Contact: Nadav David
JewishCommunitySafety@gmail.com

Jewish Communities Oppose Increased Funding for Nonprofit Security Grants Program

H.R.7493 proposes an additional $400 million to the Department of Homeland Security program.

New York, NY -- Organizations and synagogues representing tens of thousands of Jewish Americans are calling on Congress to reject increases to the Department of Homeland Security’s “Nonprofit Security Grants Program.” Instead, the organizations call on elected officials to affirm their commitment to fighting antisemitism and all forms of white supremacist violence through community-based, non-carceral approaches.
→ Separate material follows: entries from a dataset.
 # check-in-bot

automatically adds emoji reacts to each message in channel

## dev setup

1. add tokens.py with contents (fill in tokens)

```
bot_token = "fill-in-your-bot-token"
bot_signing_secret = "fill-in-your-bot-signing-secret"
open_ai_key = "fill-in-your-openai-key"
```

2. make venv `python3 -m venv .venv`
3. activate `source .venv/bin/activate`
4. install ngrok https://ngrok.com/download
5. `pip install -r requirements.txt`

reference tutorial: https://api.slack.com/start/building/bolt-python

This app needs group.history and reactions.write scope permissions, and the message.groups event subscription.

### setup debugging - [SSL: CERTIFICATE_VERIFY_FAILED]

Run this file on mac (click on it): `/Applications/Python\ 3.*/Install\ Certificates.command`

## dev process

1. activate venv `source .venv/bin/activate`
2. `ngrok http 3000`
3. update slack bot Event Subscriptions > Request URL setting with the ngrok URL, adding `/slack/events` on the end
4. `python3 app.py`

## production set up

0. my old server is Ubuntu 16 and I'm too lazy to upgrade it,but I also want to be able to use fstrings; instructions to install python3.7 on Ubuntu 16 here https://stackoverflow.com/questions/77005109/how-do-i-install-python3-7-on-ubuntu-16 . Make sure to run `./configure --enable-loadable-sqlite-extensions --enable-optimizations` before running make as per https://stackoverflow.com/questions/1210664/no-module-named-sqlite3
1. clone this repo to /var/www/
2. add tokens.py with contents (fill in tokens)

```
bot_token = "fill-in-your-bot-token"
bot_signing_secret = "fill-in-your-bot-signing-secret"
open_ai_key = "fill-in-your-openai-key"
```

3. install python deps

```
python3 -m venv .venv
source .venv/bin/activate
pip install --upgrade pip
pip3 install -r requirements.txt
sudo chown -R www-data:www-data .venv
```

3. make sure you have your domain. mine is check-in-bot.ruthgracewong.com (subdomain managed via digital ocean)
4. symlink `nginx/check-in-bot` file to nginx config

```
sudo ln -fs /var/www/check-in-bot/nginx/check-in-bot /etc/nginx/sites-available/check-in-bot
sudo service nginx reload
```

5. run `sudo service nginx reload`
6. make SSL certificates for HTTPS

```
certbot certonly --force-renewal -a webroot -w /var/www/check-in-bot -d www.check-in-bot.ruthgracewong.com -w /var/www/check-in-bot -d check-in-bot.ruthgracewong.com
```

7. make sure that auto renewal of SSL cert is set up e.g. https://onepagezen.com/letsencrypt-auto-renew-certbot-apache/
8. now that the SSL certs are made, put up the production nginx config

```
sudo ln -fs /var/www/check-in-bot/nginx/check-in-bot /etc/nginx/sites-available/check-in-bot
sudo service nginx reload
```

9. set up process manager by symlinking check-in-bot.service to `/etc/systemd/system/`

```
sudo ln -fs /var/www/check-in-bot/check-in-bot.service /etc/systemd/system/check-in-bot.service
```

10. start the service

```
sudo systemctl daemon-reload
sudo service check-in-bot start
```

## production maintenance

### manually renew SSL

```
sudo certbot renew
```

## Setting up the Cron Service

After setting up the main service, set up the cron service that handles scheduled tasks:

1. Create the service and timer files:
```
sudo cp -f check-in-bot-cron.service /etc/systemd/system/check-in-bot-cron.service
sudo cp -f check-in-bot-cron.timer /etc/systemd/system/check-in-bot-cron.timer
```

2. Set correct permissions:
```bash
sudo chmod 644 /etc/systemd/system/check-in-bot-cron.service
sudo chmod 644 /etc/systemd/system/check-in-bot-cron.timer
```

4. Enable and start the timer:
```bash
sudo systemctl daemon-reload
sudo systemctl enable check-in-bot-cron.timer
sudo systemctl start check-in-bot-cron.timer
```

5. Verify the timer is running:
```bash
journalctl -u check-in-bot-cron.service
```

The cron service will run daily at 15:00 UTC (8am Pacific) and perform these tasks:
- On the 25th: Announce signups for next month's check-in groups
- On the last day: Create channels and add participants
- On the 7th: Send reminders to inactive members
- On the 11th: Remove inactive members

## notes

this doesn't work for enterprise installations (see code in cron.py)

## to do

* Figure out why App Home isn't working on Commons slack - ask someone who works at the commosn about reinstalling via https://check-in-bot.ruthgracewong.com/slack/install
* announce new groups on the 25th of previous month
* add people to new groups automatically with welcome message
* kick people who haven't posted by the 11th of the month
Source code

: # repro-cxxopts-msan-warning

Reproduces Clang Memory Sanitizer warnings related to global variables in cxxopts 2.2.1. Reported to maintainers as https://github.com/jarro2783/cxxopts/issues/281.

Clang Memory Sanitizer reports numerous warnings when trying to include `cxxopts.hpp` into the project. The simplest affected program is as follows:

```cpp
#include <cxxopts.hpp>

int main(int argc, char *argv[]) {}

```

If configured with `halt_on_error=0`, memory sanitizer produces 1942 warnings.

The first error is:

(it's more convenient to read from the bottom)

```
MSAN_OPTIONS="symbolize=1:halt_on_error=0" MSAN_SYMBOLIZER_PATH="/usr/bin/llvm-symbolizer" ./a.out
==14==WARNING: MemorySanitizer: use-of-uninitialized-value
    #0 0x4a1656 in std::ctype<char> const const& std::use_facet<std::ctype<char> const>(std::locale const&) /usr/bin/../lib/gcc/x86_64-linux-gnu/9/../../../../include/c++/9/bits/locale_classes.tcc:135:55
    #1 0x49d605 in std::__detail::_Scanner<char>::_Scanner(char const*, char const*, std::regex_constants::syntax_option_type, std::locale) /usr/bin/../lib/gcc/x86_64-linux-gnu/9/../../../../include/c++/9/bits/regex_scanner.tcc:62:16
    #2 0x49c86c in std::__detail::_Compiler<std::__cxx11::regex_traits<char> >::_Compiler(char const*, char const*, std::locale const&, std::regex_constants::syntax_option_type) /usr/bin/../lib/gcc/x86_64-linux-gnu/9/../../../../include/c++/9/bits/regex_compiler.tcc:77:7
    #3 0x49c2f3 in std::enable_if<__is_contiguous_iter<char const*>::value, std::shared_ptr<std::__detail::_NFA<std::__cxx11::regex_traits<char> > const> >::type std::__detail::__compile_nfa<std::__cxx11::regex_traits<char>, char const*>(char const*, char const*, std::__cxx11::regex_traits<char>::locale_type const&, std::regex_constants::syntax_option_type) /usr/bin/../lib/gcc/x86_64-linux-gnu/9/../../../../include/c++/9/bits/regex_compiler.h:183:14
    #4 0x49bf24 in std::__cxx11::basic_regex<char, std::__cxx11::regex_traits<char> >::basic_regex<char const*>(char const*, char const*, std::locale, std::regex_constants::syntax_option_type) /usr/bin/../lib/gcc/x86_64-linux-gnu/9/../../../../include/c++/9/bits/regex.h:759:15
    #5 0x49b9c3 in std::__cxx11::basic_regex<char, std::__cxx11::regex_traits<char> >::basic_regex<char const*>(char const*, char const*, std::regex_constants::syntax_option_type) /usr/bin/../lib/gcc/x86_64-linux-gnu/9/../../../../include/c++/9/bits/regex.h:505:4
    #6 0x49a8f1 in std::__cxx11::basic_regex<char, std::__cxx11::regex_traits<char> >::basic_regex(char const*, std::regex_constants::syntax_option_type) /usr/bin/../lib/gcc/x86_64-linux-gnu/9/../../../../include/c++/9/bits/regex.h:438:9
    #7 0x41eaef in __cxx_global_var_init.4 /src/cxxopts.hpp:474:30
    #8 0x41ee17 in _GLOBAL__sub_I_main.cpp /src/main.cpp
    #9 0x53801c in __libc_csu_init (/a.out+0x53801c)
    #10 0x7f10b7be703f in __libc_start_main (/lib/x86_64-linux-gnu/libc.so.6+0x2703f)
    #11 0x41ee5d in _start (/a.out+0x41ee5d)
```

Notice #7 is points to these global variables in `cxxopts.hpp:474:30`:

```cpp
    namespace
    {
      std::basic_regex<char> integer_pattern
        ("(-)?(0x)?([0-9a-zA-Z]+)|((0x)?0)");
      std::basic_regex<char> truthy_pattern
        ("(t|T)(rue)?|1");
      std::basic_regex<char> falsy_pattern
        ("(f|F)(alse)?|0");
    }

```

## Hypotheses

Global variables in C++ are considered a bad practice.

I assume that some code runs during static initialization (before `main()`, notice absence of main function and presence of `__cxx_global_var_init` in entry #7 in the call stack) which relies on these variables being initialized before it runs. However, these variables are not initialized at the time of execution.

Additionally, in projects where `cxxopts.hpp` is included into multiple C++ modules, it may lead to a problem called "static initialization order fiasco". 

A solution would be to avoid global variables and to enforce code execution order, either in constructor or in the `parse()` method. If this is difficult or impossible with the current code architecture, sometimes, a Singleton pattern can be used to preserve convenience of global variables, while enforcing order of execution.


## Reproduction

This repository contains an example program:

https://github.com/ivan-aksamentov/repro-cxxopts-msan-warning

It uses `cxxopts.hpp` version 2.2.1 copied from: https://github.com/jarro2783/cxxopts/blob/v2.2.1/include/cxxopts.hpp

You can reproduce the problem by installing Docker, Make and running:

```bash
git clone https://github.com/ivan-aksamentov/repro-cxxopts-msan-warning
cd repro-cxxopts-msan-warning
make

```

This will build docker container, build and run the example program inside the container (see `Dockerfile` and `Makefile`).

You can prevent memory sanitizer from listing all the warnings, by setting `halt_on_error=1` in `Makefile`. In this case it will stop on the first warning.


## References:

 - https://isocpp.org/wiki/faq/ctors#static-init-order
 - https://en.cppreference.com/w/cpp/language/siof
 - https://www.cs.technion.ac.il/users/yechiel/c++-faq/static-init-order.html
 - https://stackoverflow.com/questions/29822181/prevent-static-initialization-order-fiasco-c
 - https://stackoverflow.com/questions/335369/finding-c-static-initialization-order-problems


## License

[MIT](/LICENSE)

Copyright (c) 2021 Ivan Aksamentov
The sign-on letter is led by the Community Safety Campaign and Jews For Racial & Economic Justice (JFREJ), and signed by Boston Workers Circle, Carolina Jews for Justice, Jewish Voice for Peace, IfNotNow Movement, Kavod Boston, Never Again Action, and Synagogues Rising, a national network of multiracial synagogues in Seattle, Bay Area, Detroit, DC, Baltimore, and Philadelphia.

The Nonprofit Security Grants Program was created in 2005 as a response to lobbying from Jewish organizations, with support from other religious and arts organizations. It provides funding, channeled through the Department of Homeland Security, to support “nonprofit organizations that are at high risk of terrorist attacks.” The program has largely served Jewish organizations with grants. A February 2021 analysis by the Newlines Institute for Strategy and Policy found that between 2008 and 2020, Jewish organizations were awarded a total of $170.3 million, 91%, of allocated NSGP funds.

While the program’s intentions to ensure safety for Jewish and other communities targeted by white supremacist violence is worthwhile, relying on the Department of Homeland Security, an agency that criminalizes, surveils, and harms communities, is misguided, misaligned with and in opposition to the social justice issues so many of our Jewish communities care deeply about. Several issues have been raised by stakeholders in the program, especially Muslim communities, who experience the program as another opportunity for federal surveillance under the guise of protection.

“Safety for our communities starts with addressing our criminalization,” said Fatema Ahmad, Executive Director of Muslim Justice League. “These grants allow DHS to claim they are supporting us while they’re the same ones who are profiling and surveilling Muslims, fostering violence and death at the border, and so much more. We can’t address white supremacist violence through institutions that commit white supremacist violence on a daily basis.”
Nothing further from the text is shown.